Pakistan’s leaders continue to pat themselves on the back for playing a role in fostering the February 2020 agreement between the US and the Taliban and facilitating the current attempts at an intra-Afghan dialogue. The mantra beloved of our leaders of supporting an “Afghan-led, Afghan-owned” peace process translates in critics’ mind as a ‘Taliban-led, Afghan government-owned (under duress, mind)’ one.
If we blow away the chaff surrounding the issue, it seems clear that the Taliban are clearly dictating terms relentlessly, relying on their control of a claimed 50 percent of the countryside. They are faithfully following Mao Tse Tung’s dictum “Political power grows out of the barrel of a gun.” The rest is political-diplomatic camouflage. The US has been defeated in Afghanistan after incurring heavy losses of life, money, and credibility. They have turned to negotiations in the hope of a face-saving extrication from the longest war the US has ever fought, with the Trump administration hoping for a breakthrough that will impact the presidential election in November 2020. In the process, their spokesmen, such as Secretary of State Mike Pompeo, have admitted failure in their ‘nation-building’ ambition. It was never more than imperial hubris that persuaded Washington that it could invade and occupy developing countries and mould them in its own image. This imposed, inorganic effort did not succeed in Afghanistan, Iraq, or Libya. No wonder US President Donald Trump has resurrected the critique of the military-industrial complex that is the stoker of foreign wars, as former US President Eisenhower had warned long ago.
To allay fears regarding what will follow after a complete US withdrawal, the Americans revert every now and again to the ‘conditions’ they have laid down.

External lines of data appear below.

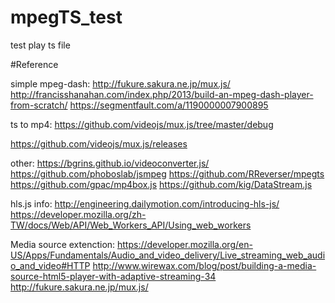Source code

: # mpegTS_test
test play ts file





#Reference

simple mpeg-dash:
http://fukure.sakura.ne.jp/mux.js/
http://francisshanahan.com/index.php/2013/build-an-mpeg-dash-player-from-scratch/
https://segmentfault.com/a/1190000007900895


ts to mp4:
https://github.com/videojs/mux.js/tree/master/debug

https://github.com/videojs/mux.js/releases

other:
https://bgrins.github.io/videoconverter.js/
https://github.com/phoboslab/jsmpeg
https://github.com/RReverser/mpegts
https://github.com/gpac/mp4box.js
https://github.com/kig/DataStream.js

hls.js info:
http://engineering.dailymotion.com/introducing-hls-js/
https://developer.mozilla.org/zh-TW/docs/Web/API/Web_Workers_API/Using_web_workers

Media source extenction:
https://developer.mozilla.org/en-US/Apps/Fundamentals/Audio_and_video_delivery/Live_streaming_web_audio_and_video#HTTP
http://www.wirewax.com/blog/post/building-a-media-source-html5-player-with-adaptive-streaming-34
http://fukure.sakura.ne.jp/mux.js/


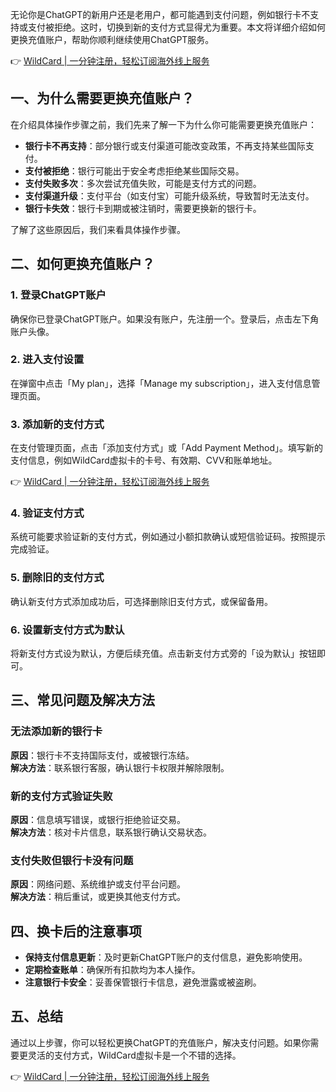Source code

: 无论你是ChatGPT的新用户还是老用户，都可能遇到支付问题，例如银行卡不支持或支付被拒绝。这时，切换到新的支付方式显得尤为重要。本文将详细介绍如何更换充值账户，帮助你顺利继续使用ChatGPT服务。

👉 [WildCard | 一分钟注册，轻松订阅海外线上服务](https://bit.ly/bewildcard)

## 一、为什么需要更换充值账户？

在介绍具体操作步骤之前，我们先来了解一下为什么你可能需要更换充值账户：

- **银行卡不再支持**：部分银行或支付渠道可能改变政策，不再支持某些国际支付。
- **支付被拒绝**：银行可能出于安全考虑拒绝某些国际交易。
- **支付失败多次**：多次尝试充值失败，可能是支付方式的问题。
- **支付渠道升级**：支付平台（如支付宝）可能升级系统，导致暂时无法支付。
- **银行卡失效**：银行卡到期或被注销时，需要更换新的银行卡。

了解了这些原因后，我们来看具体操作步骤。

## 二、如何更换充值账户？

### 1. 登录ChatGPT账户

确保你已登录ChatGPT账户。如果没有账户，先注册一个。登录后，点击左下角账户头像。

### 2. 进入支付设置

在弹窗中点击「My plan」，选择「Manage my subscription」，进入支付信息管理页面。

### 3. 添加新的支付方式

在支付管理页面，点击「添加支付方式」或「Add Payment Method」。填写新的支付信息，例如WildCard虚拟卡的卡号、有效期、CVV和账单地址。

👉 [WildCard | 一分钟注册，轻松订阅海外线上服务](https://bit.ly/bewildcard)

### 4. 验证支付方式

系统可能要求验证新的支付方式，例如通过小额扣款确认或短信验证码。按照提示完成验证。

### 5. 删除旧的支付方式

确认新支付方式添加成功后，可选择删除旧支付方式，或保留备用。

### 6. 设置新支付方式为默认

将新支付方式设为默认，方便后续充值。点击新支付方式旁的「设为默认」按钮即可。

## 三、常见问题及解决方法

### 无法添加新的银行卡

**原因**：银行卡不支持国际支付，或被银行冻结。  
**解决方法**：联系银行客服，确认银行卡权限并解除限制。

### 新的支付方式验证失败

**原因**：信息填写错误，或银行拒绝验证交易。  
**解决方法**：核对卡片信息，联系银行确认交易状态。

### 支付失败但银行卡没有问题

**原因**：网络问题、系统维护或支付平台问题。  
**解决方法**：稍后重试，或更换其他支付方式。

## 四、换卡后的注意事项

- **保持支付信息更新**：及时更新ChatGPT账户的支付信息，避免影响使用。
- **定期检查账单**：确保所有扣款均为本人操作。
- **注意银行卡安全**：妥善保管银行卡信息，避免泄露或被盗刷。

## 五、总结

通过以上步骤，你可以轻松更换ChatGPT的充值账户，解决支付问题。如果你需要更灵活的支付方式，WildCard虚拟卡是一个不错的选择。

👉 [WildCard | 一分钟注册，轻松订阅海外线上服务](https://bit.ly/bewildcard)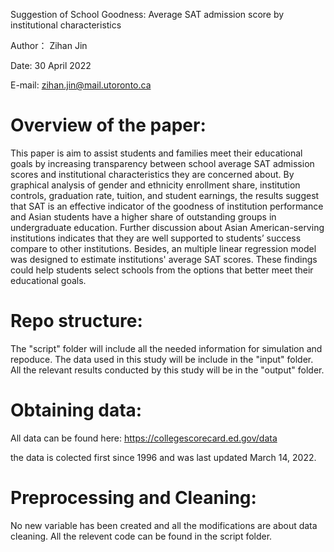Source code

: Suggestion of School Goodness: Average SAT admission score by institutional characteristics

Author： Zihan Jin

Date: 30 April 2022

E-mail: zihan.jin@mail.utoronto.ca

# Overview of the paper:

This paper is aim to assist students and families meet their educational goals by increasing transparency between school average SAT admission scores and institutional characteristics they are concerned about. By graphical analysis of gender and ethnicity enrollment share, institution controls, graduation rate, tuition, and student earnings, the results suggest that SAT is an effective indicator of the goodness of institution performance and Asian students have a higher share of outstanding groups in undergraduate education. Further discussion about Asian American-serving institutions indicates that they are well supported to students’ success compare to other institutions. Besides, an multiple linear regression model was designed to estimate institutions' average SAT scores. These findings could help students select schools from the options that better meet their educational goals.

# Repo structure:

The "script" folder will include all the needed information for simulation and repoduce.
The data used in this study will be include in the "input" folder.
All the relevant results conducted by this study will be in the "output" folder.

# Obtaining data:

All data can be found here: https://collegescorecard.ed.gov/data

the data is colected first since 1996 and was last updated March 14, 2022.

# Preprocessing and Cleaning:

No new variable has been created and all the modifications are about data cleaning. All the relevent code can be found in the script folder.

One such important one from the US’s point of view, was the commitment by the Taliban that they would severe ties with al Qaeda to prevent a repeat of Afghan soil being used for attacks against the US or its allies, a la 9/11. But a recent report by the UN reveals that these ties have not been broken and al Qaeda continues to operate in a number of Afghan provinces.
With the best goodwill and intentions in the world, no flight of imagination can convince one that the Taliban, holding all the cards as they do, are negotiating anything other than a US withdrawal, after which the Afghan government may prove a sitting duck. Its ability to resist and survive the likely offensive by the Taliban once the foreign forces are out of the way is already questionable. Given the US defeat, it is difficult to envisage any country being in a position to bolster the Afghan government. Another abandonment of Afghanistan, a la post-Soviet withdrawal in 1989, seems likely.
If Islamabad is having difficulty hiding its crowing at the victory of its creation the Taliban, it should pause and reflect. A Taliban victory in Afghanistan refreshes concerns regarding the Pakistani Taliban sheltering on Afghan soil along the poorly policed border with Pakistan. It should not be forgotten that the folly of fostering local Taliban during the Afghan wars eventually forced their erstwhile patrons to conduct massive military operations against them, which seriously wounded the snake and forced it to retreat across the border, without having scotched it. Such unthinking follies have been the hallmark of our Afghan policy for decades. One fears fresh problems of security along the border and the postponement of any return of the remaining Afghan refugees if and when a fundamentalist Taliban regime is once again in control of Afghanistan.